Required work> Please give back, word for word, only the lines starting at the one containing "0,1 \right]$ that determines" and ending at the one containing "a potential growth" within the material below.

# # # #

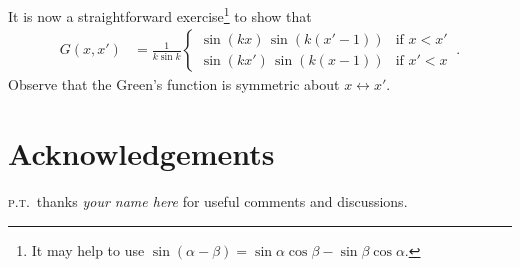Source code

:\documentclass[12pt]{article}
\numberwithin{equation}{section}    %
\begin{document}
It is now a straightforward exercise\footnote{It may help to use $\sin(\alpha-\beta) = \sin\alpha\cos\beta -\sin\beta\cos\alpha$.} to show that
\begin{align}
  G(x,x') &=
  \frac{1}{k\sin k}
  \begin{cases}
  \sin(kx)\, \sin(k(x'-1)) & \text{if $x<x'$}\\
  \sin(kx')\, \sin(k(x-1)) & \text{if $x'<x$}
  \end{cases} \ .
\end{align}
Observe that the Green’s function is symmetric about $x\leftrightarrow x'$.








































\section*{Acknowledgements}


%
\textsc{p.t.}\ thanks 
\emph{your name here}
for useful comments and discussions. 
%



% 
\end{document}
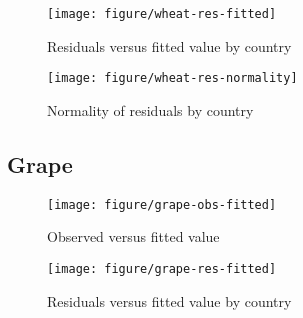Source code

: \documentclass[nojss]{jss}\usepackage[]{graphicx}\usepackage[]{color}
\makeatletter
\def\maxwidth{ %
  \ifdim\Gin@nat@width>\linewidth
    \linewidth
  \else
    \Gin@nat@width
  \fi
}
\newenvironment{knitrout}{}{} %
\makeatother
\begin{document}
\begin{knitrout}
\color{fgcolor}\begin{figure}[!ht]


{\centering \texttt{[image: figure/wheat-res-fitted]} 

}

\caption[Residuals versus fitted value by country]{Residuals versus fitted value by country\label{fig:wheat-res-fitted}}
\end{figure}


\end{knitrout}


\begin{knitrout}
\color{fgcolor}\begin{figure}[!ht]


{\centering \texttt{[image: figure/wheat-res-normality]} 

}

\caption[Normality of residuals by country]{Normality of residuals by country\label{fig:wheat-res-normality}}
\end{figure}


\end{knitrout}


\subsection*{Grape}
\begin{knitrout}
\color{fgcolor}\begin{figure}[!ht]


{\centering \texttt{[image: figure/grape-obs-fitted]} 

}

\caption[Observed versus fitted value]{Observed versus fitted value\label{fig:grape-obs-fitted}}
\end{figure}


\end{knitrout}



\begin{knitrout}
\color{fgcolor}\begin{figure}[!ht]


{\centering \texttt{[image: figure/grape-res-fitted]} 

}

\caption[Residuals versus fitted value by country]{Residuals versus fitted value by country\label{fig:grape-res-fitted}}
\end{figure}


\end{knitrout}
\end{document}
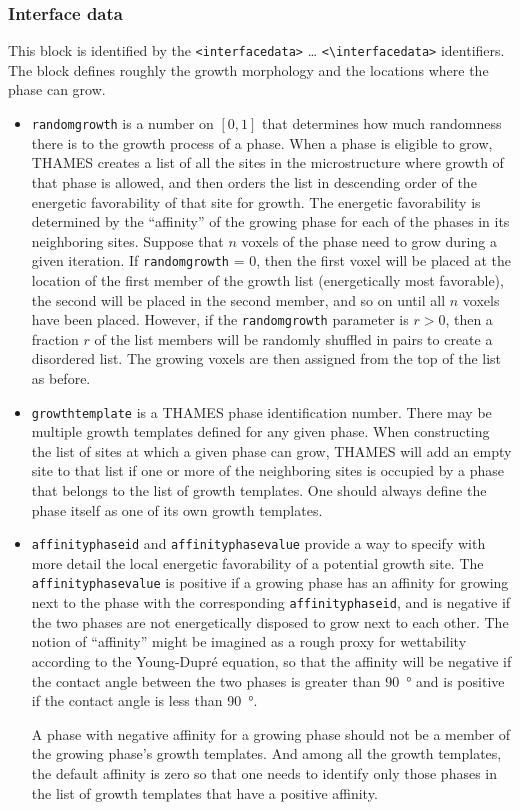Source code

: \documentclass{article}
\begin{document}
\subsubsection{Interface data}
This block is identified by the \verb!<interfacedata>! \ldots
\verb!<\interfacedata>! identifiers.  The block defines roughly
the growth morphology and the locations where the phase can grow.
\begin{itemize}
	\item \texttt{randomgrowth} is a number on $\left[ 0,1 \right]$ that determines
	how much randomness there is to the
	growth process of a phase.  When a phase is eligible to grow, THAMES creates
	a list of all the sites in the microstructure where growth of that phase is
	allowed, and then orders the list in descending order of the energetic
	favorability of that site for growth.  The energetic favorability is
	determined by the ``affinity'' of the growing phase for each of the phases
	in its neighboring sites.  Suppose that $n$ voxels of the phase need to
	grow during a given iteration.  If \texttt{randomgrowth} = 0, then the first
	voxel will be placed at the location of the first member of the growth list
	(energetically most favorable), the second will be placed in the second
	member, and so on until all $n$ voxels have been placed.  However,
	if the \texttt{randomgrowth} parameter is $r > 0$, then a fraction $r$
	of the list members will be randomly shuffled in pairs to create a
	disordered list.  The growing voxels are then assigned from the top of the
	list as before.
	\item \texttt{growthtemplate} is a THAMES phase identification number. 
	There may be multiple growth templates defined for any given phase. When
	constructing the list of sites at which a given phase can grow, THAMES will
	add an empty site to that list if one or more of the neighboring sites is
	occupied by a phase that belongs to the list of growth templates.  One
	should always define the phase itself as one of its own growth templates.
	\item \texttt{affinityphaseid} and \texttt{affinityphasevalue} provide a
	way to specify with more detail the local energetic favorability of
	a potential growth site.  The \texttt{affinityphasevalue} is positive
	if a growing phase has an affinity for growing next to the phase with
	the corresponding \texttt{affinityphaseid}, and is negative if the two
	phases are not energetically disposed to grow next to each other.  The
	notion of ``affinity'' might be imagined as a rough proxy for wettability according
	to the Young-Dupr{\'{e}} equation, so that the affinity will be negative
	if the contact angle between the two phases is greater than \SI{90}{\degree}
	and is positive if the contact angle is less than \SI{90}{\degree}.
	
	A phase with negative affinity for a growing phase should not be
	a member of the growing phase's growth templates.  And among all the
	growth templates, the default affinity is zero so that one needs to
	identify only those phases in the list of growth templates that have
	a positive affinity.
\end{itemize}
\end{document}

# # # #

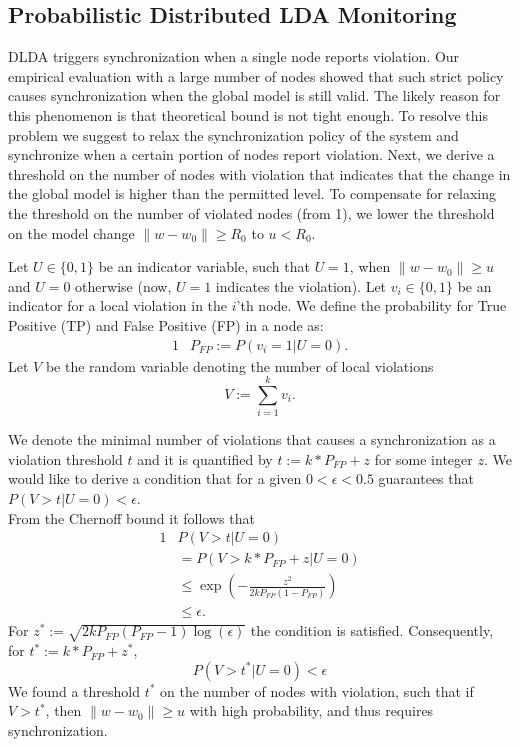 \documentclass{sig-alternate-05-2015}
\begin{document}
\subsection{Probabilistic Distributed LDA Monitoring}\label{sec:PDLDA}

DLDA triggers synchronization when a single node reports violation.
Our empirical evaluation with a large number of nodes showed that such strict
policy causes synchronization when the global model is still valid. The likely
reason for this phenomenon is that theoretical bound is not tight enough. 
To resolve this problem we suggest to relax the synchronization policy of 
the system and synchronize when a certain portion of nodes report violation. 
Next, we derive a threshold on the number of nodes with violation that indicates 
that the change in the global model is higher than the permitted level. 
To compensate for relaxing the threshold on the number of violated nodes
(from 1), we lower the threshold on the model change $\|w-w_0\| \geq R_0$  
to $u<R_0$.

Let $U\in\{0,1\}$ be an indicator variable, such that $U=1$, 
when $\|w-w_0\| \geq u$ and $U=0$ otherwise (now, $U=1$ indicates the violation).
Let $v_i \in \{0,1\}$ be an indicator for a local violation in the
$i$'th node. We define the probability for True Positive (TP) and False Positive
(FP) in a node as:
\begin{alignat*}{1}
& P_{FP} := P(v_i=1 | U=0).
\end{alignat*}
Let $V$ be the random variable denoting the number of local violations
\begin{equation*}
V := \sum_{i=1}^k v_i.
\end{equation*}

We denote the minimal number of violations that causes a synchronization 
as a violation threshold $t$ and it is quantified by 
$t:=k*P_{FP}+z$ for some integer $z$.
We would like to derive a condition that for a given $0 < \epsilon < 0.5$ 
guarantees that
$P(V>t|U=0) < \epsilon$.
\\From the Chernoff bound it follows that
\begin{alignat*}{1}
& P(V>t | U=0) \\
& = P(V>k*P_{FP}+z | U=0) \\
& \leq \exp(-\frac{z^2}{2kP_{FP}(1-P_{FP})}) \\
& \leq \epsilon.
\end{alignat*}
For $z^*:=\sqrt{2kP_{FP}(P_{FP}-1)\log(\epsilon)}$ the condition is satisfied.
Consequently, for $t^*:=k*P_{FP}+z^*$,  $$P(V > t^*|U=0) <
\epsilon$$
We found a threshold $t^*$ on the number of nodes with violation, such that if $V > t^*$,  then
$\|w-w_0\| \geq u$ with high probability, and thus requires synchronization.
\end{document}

# # # #

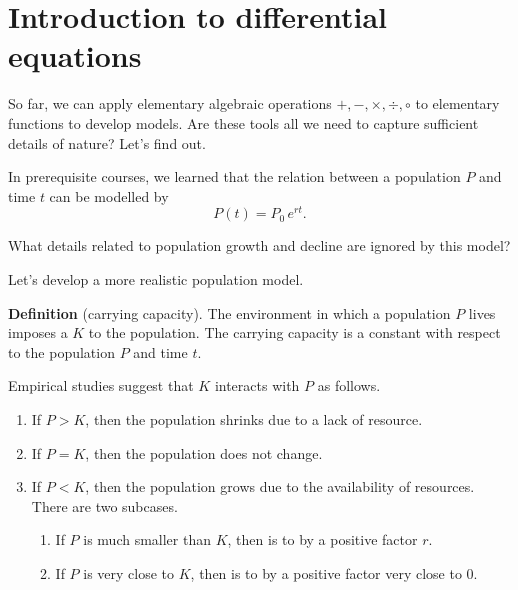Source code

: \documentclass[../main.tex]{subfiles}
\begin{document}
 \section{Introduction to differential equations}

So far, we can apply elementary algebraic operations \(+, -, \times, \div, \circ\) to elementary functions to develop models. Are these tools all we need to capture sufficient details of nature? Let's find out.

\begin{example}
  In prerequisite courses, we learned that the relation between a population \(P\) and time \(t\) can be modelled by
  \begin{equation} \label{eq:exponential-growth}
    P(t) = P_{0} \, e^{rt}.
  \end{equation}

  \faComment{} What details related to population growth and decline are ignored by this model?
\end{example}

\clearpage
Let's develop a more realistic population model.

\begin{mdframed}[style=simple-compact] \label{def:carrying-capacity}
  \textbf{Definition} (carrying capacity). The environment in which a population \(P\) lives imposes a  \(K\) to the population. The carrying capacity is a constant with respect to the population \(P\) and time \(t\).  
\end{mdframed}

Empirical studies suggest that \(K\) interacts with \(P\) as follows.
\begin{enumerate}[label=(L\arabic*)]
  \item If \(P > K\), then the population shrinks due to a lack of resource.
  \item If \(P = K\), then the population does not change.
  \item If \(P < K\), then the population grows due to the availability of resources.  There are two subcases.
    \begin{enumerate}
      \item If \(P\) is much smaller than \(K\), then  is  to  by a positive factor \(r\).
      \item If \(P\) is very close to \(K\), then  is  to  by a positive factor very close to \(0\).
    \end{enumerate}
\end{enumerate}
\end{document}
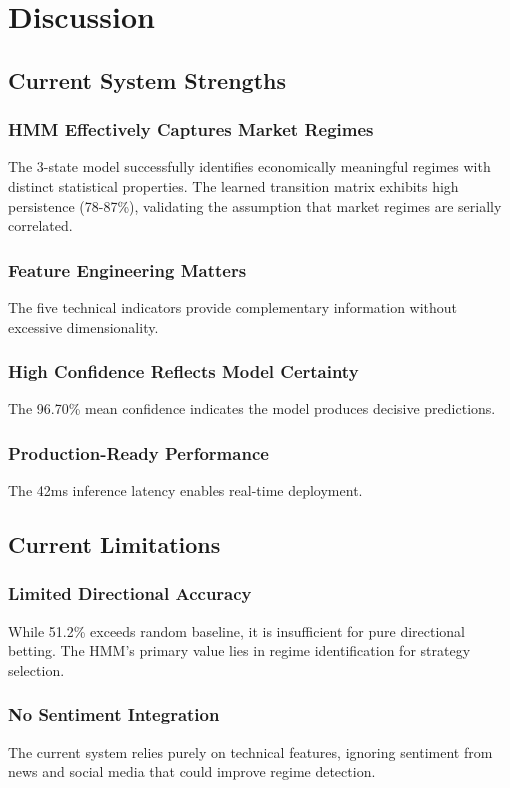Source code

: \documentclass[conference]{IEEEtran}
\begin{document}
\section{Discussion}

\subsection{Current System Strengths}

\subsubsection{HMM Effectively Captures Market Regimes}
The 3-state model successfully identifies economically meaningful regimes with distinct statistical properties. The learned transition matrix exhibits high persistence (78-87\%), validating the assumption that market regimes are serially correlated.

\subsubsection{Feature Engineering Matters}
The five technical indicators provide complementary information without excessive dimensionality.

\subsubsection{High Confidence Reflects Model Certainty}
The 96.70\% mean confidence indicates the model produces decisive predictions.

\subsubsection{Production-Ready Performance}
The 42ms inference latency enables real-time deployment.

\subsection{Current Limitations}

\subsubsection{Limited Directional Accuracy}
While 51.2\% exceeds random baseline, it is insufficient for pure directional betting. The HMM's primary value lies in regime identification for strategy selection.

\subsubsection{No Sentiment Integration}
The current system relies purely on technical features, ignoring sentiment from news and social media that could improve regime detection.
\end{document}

# # # #

Answer for this exercise>
	\item \texttt{randomgrowth} is a number on $\left[ 0,1 \right]$ that determines
	how much randomness there is to the
	growth process of a phase.  When a phase is eligible to grow, THAMES creates
	a list of all the sites in the microstructure where growth of that phase is
	allowed, and then orders the list in descending order of the energetic
	favorability of that site for growth.  The energetic favorability is
	determined by the ``affinity'' of the growing phase for each of the phases
	in its neighboring sites.  Suppose that $n$ voxels of the phase need to
	grow during a given iteration.  If \texttt{randomgrowth} = 0, then the first
	voxel will be placed at the location of the first member of the growth list
	(energetically most favorable), the second will be placed in the second
	member, and so on until all $n$ voxels have been placed.  However,
	if the \texttt{randomgrowth} parameter is $r > 0$, then a fraction $r$
	of the list members will be randomly shuffled in pairs to create a
	disordered list.  The growing voxels are then assigned from the top of the
	list as before.
	\item \texttt{growthtemplate} is a THAMES phase identification number. 
	There may be multiple growth templates defined for any given phase. When
	constructing the list of sites at which a given phase can grow, THAMES will
	add an empty site to that list if one or more of the neighboring sites is
	occupied by a phase that belongs to the list of growth templates.  One
	should always define the phase itself as one of its own growth templates.
	\item \texttt{affinityphaseid} and \texttt{affinityphasevalue} provide a
	way to specify with more detail the local energetic favorability of
	a potential growth site.  The \texttt{affinityphasevalue} is positive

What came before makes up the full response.